____ PROVIDED ENTRIES

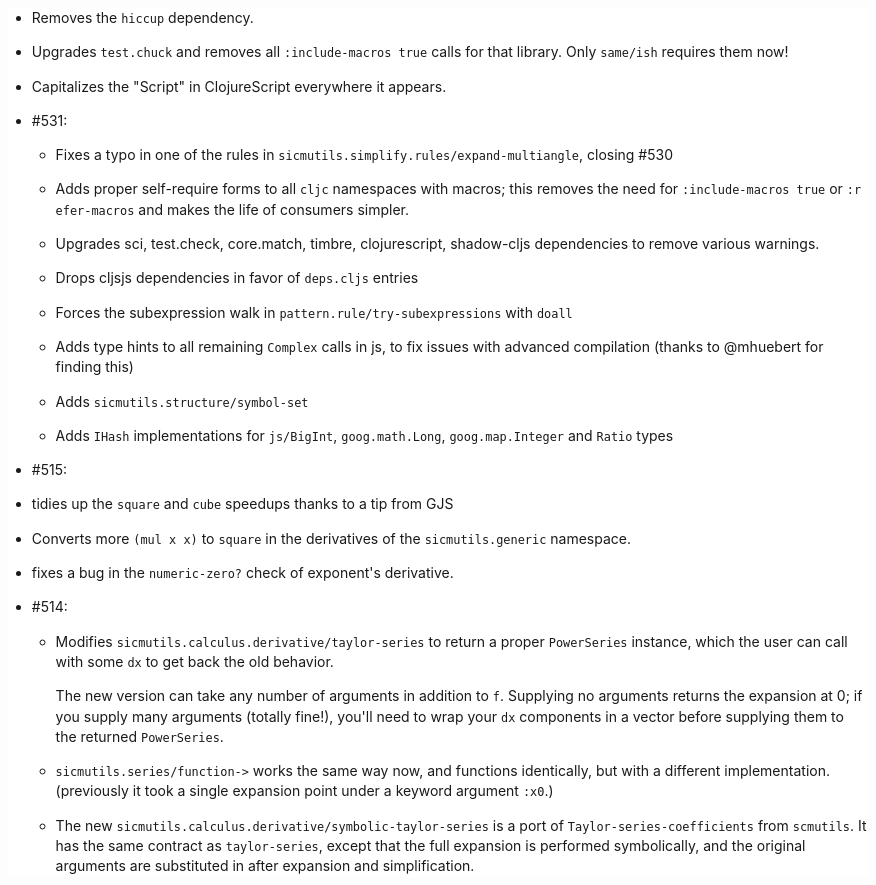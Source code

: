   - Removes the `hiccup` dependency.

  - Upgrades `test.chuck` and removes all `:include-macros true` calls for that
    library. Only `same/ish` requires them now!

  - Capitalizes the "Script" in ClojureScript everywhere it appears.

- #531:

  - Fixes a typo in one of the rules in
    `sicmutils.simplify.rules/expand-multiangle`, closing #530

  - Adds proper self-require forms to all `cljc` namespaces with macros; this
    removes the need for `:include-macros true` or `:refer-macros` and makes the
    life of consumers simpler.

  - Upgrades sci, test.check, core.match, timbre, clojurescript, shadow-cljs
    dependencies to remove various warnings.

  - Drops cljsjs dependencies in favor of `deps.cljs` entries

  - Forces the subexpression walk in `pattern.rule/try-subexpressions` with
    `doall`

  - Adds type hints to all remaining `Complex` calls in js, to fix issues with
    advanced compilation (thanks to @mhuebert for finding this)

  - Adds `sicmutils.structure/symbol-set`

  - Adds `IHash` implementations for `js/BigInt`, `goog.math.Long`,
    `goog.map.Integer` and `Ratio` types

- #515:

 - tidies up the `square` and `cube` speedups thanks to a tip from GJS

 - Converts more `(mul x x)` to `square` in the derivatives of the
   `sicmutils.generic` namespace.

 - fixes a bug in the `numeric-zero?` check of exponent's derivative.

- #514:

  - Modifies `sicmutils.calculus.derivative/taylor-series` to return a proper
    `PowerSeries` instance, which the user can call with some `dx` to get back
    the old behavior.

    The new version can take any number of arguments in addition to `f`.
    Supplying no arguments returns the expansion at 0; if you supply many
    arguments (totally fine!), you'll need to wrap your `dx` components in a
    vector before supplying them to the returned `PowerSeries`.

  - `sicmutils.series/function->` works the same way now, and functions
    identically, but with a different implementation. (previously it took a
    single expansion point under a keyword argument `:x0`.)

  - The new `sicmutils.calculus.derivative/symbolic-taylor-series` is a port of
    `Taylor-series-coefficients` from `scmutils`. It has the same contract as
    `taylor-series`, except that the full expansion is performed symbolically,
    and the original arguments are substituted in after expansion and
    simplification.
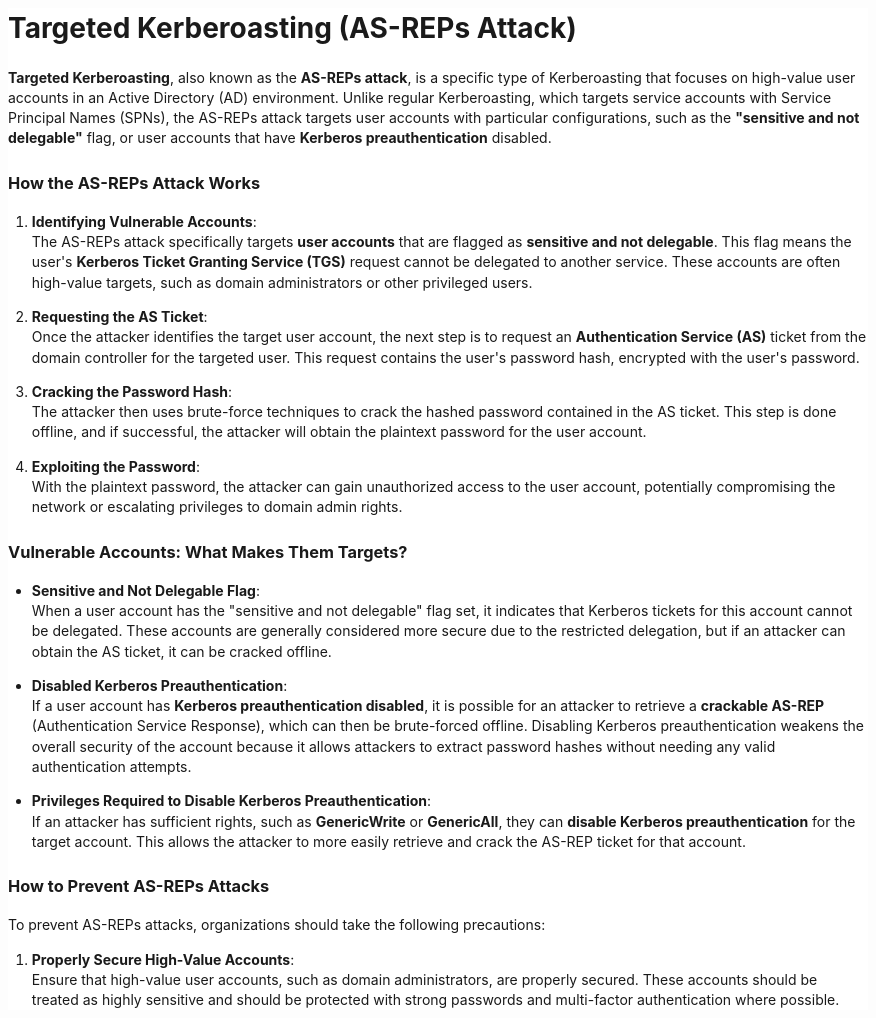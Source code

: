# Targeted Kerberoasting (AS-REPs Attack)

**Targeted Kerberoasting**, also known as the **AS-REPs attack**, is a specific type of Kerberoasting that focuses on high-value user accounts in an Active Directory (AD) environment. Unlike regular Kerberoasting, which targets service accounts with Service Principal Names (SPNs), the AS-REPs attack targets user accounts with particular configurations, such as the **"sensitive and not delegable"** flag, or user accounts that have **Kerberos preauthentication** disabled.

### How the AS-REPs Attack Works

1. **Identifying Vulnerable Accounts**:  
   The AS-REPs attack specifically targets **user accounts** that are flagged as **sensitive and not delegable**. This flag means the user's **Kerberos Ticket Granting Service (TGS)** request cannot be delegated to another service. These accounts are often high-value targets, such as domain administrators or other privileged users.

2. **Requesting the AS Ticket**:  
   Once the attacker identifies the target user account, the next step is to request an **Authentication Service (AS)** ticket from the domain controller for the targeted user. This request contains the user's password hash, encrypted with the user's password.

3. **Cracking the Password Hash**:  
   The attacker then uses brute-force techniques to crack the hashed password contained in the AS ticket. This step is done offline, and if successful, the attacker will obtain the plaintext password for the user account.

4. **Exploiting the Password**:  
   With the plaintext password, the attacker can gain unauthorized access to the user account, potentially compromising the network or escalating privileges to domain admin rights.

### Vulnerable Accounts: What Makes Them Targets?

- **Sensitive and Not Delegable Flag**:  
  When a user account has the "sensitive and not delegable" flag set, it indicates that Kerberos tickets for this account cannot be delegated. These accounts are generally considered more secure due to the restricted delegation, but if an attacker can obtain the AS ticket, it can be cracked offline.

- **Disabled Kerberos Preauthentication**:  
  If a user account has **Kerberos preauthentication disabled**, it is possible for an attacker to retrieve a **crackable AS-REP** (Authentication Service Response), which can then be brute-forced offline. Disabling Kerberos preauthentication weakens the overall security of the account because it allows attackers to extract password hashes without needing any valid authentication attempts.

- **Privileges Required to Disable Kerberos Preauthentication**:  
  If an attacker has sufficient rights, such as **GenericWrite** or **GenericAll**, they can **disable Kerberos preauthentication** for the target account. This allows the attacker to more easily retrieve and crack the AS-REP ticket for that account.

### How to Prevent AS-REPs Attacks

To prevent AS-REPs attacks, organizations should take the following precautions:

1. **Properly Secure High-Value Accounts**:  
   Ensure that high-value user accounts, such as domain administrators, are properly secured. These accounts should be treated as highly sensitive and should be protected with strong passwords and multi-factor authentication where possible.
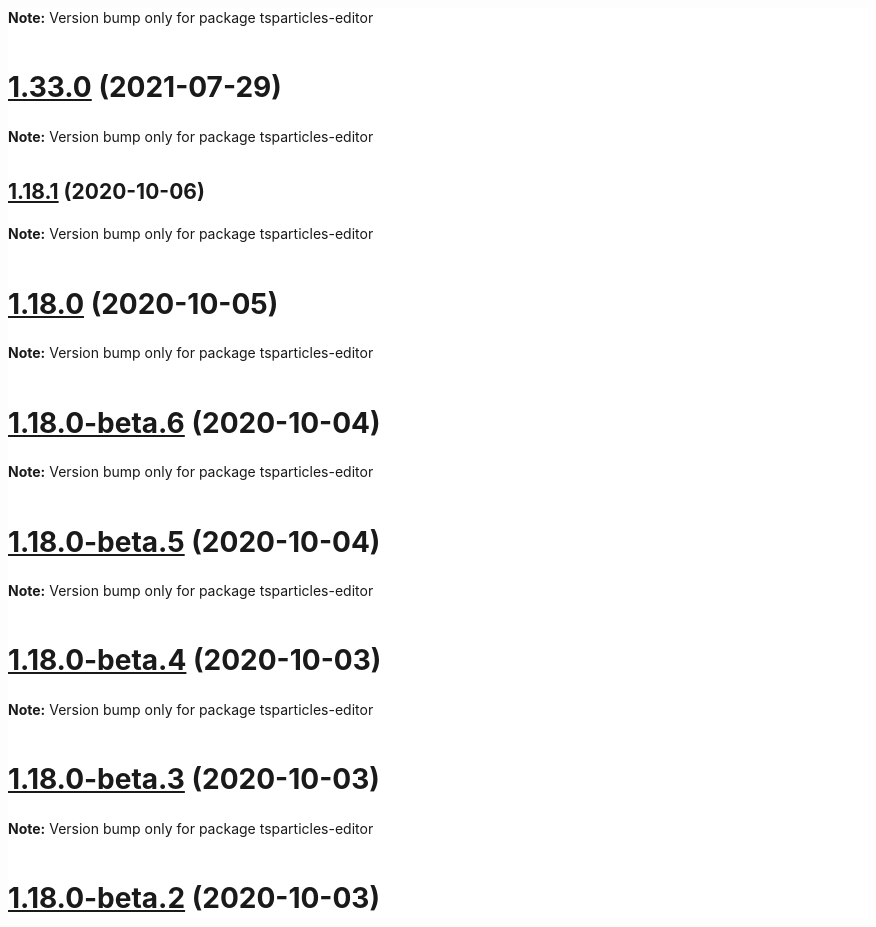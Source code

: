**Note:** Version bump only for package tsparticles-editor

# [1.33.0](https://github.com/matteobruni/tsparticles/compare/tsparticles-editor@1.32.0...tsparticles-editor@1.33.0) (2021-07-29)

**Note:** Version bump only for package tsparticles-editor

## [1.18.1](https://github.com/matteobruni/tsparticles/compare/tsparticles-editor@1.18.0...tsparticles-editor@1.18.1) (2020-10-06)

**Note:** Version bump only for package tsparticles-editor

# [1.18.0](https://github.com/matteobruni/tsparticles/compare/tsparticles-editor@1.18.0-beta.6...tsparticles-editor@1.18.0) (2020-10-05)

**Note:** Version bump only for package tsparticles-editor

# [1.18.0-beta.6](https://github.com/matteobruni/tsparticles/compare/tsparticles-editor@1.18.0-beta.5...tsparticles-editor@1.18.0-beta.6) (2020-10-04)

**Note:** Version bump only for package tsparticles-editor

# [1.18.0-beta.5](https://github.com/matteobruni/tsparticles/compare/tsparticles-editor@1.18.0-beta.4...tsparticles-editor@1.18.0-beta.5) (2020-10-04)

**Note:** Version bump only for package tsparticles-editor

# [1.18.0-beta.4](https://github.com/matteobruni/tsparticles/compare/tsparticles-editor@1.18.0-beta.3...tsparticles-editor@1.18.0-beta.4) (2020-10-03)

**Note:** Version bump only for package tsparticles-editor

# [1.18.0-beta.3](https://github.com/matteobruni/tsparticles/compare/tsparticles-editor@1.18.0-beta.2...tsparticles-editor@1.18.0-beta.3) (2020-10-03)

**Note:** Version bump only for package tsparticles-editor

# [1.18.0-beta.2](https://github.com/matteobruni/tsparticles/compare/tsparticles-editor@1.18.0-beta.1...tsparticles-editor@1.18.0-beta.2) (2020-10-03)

________

Filter the data, keeping only the lines that contain "from".

 - tidies up the `square` and `cube` speedups thanks to a tip from GJS
    `Taylor-series-coefficients` from `scmutils`. It has the same contract as
   Once the attacker identifies the target user account, the next step is to request an **Authentication Service (AS)** ticket from the domain controller for the targeted user. This request contains the user's password hash, encrypted with the user's password.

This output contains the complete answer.